** Opening Material supplied block **
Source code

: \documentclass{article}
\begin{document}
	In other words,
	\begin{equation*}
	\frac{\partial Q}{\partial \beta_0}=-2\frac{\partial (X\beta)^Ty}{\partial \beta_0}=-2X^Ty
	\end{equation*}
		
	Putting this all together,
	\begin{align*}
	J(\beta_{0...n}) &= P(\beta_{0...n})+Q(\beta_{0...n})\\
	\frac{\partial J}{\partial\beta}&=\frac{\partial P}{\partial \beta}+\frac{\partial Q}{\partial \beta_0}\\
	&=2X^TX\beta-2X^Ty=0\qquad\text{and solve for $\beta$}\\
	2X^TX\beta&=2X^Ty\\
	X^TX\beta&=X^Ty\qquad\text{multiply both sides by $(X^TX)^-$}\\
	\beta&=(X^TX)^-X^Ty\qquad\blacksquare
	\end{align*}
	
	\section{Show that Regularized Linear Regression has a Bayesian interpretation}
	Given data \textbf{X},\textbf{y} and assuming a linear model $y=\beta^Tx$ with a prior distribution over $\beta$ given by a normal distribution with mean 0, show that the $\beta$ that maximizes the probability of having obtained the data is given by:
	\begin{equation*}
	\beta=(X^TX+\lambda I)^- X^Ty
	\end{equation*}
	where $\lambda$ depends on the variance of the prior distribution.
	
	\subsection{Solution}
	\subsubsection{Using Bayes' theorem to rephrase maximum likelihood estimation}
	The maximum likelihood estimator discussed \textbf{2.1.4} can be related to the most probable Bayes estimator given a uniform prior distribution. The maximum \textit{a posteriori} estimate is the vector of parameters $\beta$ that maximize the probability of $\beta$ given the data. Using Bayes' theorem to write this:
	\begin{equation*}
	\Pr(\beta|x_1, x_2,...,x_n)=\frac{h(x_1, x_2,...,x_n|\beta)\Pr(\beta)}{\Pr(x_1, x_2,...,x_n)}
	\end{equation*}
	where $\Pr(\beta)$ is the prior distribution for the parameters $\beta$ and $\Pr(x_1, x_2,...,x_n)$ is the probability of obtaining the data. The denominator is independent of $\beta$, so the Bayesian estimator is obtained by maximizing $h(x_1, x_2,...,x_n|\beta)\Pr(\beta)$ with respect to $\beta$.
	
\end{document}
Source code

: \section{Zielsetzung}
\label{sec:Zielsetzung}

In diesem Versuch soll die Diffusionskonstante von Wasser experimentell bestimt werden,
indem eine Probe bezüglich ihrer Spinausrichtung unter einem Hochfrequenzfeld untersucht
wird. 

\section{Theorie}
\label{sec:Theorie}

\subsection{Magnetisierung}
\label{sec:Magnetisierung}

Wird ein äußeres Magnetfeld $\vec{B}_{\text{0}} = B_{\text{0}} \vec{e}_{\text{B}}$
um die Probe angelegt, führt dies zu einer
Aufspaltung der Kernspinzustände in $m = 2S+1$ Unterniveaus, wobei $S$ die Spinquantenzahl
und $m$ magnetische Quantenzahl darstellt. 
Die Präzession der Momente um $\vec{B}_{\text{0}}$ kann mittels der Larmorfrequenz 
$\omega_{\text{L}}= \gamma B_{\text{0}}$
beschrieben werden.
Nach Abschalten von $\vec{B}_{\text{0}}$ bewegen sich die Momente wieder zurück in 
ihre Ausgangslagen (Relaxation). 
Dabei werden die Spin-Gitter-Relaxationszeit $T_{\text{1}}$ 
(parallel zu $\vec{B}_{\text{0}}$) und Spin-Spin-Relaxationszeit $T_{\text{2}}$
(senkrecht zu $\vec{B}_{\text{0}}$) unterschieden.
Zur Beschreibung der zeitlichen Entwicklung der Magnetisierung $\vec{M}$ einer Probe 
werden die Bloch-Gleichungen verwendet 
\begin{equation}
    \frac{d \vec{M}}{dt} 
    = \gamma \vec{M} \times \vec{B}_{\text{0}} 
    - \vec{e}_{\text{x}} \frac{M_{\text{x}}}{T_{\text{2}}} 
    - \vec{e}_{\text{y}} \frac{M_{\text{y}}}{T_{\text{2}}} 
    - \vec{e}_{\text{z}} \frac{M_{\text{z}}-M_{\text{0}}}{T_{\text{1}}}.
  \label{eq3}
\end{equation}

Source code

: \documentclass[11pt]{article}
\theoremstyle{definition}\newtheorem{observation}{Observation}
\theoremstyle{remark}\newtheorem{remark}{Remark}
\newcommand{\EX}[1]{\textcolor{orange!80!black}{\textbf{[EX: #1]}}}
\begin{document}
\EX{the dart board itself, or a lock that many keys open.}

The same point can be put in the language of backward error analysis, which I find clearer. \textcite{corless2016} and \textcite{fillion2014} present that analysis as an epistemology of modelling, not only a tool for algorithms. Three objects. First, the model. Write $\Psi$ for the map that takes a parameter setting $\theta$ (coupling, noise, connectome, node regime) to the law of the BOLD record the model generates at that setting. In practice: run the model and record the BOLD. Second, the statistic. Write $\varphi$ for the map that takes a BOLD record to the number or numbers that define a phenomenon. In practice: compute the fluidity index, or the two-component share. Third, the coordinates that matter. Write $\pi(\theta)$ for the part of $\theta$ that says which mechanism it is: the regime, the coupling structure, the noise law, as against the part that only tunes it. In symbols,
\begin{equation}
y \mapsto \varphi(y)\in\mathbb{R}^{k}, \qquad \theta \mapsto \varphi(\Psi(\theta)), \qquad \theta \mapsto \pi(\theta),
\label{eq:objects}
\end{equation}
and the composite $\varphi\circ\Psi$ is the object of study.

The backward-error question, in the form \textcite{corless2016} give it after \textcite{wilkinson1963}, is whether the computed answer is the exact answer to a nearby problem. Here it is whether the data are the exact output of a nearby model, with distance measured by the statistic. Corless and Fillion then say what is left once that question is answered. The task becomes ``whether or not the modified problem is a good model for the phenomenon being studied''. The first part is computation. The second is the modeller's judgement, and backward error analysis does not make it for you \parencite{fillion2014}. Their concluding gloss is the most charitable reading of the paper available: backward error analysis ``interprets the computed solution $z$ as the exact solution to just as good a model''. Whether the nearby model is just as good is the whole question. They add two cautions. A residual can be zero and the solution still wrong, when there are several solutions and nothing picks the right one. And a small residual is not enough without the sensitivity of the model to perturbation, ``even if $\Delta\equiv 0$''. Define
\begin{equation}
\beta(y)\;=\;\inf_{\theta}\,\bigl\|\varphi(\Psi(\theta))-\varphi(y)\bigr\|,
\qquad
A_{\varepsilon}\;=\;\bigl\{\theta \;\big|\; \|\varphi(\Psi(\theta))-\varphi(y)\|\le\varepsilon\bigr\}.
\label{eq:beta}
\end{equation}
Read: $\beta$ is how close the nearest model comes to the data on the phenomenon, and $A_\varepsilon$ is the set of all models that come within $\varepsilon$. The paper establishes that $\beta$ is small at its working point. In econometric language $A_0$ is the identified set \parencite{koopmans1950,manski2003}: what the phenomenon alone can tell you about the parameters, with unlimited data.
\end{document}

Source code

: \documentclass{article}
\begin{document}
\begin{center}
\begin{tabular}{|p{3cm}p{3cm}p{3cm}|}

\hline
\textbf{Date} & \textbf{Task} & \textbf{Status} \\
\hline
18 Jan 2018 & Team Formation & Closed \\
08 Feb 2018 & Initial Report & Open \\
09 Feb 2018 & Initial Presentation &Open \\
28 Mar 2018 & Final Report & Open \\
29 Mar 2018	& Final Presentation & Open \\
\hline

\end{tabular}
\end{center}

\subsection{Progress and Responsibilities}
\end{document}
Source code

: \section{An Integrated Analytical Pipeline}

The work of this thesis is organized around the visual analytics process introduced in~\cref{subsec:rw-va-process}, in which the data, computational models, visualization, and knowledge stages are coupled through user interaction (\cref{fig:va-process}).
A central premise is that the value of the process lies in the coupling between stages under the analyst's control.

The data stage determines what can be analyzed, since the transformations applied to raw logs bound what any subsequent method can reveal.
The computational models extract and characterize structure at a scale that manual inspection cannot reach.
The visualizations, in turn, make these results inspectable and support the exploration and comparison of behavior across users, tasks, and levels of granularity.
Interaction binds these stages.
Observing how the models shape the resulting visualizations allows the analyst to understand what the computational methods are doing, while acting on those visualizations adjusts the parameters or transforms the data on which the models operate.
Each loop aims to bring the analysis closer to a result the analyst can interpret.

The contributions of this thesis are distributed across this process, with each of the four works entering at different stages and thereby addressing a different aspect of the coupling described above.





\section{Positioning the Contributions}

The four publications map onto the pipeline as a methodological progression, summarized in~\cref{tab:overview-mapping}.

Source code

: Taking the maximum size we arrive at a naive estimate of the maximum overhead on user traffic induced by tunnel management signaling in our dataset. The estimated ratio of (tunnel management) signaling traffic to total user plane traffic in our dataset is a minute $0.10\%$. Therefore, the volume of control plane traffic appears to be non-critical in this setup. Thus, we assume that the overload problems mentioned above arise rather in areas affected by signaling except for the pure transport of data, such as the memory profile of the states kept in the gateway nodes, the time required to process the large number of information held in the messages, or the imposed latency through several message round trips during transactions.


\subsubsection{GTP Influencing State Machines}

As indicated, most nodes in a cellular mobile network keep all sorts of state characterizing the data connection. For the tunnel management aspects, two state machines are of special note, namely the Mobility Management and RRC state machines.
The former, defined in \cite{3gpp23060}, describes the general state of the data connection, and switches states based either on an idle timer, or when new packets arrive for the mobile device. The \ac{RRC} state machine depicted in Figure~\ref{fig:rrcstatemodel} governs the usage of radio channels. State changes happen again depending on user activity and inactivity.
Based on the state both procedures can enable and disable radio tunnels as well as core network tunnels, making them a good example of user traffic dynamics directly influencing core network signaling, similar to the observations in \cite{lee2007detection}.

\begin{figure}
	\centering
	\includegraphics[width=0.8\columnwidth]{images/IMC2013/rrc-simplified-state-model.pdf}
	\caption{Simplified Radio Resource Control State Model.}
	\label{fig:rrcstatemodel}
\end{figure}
** Closing Material supplied block **
Task instructions:
Given the records above, restate word for word only the lines starting at the one with "Putting this all" and ending at the one with "that Regularized Linear".

Task result:
	Putting this all together,
	\begin{align*}
	J(\beta_{0...n}) &= P(\beta_{0...n})+Q(\beta_{0...n})\\
	\frac{\partial J}{\partial\beta}&=\frac{\partial P}{\partial \beta}+\frac{\partial Q}{\partial \beta_0}\\
	&=2X^TX\beta-2X^Ty=0\qquad\text{and solve for $\beta$}\\
	2X^TX\beta&=2X^Ty\\
	X^TX\beta&=X^Ty\qquad\text{multiply both sides by $(X^TX)^-$}\\
	\beta&=(X^TX)^-X^Ty\qquad\blacksquare
	\end{align*}
	
	\section{Show that Regularized Linear Regression has a Bayesian interpretation}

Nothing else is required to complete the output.